• [About this exercise]: From the listing below, extract every line containing "users".

• [Data to use]:
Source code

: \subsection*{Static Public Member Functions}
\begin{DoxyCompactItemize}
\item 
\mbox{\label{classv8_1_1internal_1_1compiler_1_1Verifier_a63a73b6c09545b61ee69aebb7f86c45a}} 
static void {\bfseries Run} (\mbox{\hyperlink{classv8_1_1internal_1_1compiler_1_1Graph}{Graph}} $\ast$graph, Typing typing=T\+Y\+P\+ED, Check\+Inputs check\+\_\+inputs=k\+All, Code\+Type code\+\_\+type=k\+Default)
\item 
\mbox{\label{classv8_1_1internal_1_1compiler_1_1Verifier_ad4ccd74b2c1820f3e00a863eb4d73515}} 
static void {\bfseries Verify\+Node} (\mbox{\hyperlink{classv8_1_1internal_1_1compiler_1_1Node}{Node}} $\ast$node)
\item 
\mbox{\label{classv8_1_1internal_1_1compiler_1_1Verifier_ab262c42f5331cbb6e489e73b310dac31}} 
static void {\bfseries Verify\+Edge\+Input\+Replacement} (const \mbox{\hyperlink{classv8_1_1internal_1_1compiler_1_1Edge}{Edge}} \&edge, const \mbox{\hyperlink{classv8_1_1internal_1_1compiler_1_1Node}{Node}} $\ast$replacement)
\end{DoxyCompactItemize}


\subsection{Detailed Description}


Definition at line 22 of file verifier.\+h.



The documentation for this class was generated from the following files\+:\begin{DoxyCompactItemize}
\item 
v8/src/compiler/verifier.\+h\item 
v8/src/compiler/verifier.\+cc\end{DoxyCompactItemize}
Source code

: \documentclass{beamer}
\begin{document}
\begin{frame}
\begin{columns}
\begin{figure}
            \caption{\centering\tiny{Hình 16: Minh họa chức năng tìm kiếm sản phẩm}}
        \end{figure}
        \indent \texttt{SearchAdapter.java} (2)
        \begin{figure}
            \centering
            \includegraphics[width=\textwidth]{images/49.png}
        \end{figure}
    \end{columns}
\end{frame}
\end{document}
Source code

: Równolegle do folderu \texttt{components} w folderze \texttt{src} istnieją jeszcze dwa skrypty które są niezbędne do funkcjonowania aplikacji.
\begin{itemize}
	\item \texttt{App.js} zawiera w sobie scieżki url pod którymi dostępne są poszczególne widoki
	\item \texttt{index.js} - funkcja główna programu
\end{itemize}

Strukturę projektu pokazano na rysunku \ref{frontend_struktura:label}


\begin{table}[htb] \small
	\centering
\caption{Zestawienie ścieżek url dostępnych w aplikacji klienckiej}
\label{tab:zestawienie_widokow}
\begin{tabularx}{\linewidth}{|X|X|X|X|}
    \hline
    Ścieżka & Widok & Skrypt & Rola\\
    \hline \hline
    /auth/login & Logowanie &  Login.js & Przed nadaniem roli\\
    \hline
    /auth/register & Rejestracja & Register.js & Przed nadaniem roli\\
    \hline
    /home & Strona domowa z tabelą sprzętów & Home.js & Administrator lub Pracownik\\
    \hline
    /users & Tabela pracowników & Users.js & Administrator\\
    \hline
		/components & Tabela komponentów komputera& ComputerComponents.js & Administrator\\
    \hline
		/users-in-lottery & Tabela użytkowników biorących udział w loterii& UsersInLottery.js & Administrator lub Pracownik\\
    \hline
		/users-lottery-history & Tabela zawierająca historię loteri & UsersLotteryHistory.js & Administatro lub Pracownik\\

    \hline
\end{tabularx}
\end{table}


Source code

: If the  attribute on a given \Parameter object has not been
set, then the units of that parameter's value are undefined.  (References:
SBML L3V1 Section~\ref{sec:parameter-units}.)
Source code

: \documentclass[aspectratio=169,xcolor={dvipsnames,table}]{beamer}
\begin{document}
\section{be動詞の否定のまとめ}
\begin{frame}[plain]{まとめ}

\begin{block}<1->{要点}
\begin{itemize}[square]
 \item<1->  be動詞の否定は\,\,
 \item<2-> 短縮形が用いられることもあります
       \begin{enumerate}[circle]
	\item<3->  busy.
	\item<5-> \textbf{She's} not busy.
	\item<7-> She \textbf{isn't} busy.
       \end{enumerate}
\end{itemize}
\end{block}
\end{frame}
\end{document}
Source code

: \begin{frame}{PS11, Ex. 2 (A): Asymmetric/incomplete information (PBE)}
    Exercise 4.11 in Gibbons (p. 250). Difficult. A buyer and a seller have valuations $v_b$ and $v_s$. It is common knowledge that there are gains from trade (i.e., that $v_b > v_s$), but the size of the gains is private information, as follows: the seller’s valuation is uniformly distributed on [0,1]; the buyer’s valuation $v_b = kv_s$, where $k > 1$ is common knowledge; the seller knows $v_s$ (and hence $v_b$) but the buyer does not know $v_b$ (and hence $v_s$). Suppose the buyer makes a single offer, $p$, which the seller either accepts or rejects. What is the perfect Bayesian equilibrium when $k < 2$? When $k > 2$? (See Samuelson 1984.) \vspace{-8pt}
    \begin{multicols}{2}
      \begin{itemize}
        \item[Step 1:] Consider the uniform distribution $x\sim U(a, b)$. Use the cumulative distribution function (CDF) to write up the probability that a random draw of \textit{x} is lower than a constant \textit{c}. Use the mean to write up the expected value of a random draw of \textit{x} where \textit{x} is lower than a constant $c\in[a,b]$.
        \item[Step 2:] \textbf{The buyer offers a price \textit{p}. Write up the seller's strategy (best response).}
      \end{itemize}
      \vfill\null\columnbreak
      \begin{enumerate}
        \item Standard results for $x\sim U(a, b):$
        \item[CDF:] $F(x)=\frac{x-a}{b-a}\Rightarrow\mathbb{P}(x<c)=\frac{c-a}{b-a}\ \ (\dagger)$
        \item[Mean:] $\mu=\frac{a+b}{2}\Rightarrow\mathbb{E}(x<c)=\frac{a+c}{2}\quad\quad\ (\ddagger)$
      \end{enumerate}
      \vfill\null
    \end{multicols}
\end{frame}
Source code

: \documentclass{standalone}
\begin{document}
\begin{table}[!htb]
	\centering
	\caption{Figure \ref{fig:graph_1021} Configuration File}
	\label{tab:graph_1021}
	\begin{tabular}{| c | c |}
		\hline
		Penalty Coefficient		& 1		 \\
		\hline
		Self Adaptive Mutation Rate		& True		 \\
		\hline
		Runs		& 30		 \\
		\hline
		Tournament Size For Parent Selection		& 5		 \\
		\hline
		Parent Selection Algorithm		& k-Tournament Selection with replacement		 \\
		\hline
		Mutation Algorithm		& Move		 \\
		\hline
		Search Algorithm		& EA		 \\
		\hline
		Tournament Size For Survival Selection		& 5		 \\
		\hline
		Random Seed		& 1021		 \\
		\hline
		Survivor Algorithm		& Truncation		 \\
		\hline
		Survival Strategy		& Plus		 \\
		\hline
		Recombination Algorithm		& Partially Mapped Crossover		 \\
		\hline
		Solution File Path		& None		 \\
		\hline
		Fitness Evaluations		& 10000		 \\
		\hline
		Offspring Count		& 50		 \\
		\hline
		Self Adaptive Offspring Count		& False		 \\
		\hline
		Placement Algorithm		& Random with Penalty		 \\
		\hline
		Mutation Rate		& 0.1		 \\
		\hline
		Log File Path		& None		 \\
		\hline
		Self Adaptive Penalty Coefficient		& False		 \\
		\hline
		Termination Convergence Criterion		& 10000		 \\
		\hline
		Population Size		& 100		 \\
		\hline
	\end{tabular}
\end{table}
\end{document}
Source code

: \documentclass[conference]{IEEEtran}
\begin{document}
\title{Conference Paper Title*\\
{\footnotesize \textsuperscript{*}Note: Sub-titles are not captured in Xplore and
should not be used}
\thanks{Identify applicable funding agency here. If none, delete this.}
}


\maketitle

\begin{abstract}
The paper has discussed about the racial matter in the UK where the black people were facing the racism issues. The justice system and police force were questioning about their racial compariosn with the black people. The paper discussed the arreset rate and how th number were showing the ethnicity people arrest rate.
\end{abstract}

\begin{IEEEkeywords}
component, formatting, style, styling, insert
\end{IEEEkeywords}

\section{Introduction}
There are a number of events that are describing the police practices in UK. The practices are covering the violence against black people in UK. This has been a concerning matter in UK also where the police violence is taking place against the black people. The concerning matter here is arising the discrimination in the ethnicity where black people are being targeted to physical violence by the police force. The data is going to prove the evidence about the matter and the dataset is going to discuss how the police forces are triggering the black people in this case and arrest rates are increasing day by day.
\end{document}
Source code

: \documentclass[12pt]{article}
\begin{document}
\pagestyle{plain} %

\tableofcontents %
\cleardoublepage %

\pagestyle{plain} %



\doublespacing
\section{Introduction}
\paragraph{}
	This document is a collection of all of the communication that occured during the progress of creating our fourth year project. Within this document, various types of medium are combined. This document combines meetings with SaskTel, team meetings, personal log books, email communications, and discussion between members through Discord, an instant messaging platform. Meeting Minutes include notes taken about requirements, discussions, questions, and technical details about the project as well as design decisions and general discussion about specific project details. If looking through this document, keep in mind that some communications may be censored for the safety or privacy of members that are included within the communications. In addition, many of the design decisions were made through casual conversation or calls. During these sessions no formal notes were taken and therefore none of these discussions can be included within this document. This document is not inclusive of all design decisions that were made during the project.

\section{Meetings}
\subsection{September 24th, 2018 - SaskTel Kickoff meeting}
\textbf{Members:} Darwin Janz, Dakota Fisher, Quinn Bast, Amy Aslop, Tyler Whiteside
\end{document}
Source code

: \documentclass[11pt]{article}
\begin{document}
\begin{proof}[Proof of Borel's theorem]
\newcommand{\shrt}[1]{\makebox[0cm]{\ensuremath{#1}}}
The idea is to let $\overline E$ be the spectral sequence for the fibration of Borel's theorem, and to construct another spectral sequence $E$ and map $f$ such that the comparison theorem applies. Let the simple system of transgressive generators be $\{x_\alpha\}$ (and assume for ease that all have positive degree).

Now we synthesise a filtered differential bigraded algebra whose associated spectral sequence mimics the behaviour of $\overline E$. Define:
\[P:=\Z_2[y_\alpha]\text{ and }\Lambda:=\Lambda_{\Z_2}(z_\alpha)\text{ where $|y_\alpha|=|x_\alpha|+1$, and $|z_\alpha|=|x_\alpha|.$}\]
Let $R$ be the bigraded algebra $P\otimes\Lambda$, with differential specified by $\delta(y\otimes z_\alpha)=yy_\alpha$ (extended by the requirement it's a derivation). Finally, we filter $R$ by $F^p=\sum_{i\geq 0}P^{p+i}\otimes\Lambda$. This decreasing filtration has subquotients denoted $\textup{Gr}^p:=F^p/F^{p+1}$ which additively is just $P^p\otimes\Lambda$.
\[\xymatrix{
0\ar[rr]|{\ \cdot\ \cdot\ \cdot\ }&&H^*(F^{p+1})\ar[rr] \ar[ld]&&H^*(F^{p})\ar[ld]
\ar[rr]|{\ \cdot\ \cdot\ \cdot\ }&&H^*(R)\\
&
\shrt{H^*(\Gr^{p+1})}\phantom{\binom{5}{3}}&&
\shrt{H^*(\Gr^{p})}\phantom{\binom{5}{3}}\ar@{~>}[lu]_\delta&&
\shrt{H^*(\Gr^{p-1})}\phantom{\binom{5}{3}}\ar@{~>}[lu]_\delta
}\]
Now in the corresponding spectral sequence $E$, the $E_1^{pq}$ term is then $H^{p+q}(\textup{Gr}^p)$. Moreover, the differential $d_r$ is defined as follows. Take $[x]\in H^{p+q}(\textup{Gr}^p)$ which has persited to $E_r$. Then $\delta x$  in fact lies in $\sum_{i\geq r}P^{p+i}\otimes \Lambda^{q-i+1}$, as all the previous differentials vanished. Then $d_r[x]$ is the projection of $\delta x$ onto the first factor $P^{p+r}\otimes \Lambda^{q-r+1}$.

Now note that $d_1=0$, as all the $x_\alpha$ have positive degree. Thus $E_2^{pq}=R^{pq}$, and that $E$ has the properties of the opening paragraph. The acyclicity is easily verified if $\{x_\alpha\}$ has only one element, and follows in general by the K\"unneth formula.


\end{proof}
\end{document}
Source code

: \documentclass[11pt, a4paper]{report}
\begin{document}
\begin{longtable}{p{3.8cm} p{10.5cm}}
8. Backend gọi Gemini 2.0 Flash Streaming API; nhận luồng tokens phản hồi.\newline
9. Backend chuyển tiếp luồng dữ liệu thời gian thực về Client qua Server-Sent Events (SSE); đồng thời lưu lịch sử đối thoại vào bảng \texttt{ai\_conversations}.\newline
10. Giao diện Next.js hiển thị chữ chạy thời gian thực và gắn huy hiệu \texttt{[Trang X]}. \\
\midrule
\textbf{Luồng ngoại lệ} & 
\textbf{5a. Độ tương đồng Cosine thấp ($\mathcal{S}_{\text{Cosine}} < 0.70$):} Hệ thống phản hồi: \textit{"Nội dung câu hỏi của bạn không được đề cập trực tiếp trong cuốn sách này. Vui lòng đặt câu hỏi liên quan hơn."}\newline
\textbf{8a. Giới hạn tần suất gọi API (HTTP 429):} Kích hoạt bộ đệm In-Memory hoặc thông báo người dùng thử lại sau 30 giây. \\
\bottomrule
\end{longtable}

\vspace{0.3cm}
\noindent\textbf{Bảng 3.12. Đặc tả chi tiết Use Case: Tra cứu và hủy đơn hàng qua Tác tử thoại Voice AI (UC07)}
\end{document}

• [Expected answer]:
    /users & Tabela pracowników & Users.js & Administrator\\
		/users-in-lottery & Tabela użytkowników biorących udział w loterii& UsersInLottery.js & Administrator lub Pracownik\\
		/users-lottery-history & Tabela zawierająca historię loteri & UsersLotteryHistory.js & Administatro lub Pracownik\\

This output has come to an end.